= What the exercise asks =
The word "Redditors" marks the lines to copy; find all of them in the entries below.

= Input data =

---------------

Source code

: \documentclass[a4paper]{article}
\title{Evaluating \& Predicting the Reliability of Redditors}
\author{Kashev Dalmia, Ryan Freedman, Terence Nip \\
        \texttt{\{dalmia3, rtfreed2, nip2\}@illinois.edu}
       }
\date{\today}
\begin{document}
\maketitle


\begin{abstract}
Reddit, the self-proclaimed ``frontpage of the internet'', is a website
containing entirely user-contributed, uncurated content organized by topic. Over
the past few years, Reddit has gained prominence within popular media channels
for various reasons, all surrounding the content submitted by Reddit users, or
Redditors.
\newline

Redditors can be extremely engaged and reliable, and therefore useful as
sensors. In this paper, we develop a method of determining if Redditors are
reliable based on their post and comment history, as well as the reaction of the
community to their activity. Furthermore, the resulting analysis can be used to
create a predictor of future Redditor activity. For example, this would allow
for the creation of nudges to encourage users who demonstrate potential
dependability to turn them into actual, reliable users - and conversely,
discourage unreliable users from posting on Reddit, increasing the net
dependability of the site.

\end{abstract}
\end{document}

---------------

= Task output =
\title{Evaluating \& Predicting the Reliability of Redditors}
Redditors.
Redditors can be extremely engaged and reliable, and therefore useful as
sensors. In this paper, we develop a method of determining if Redditors are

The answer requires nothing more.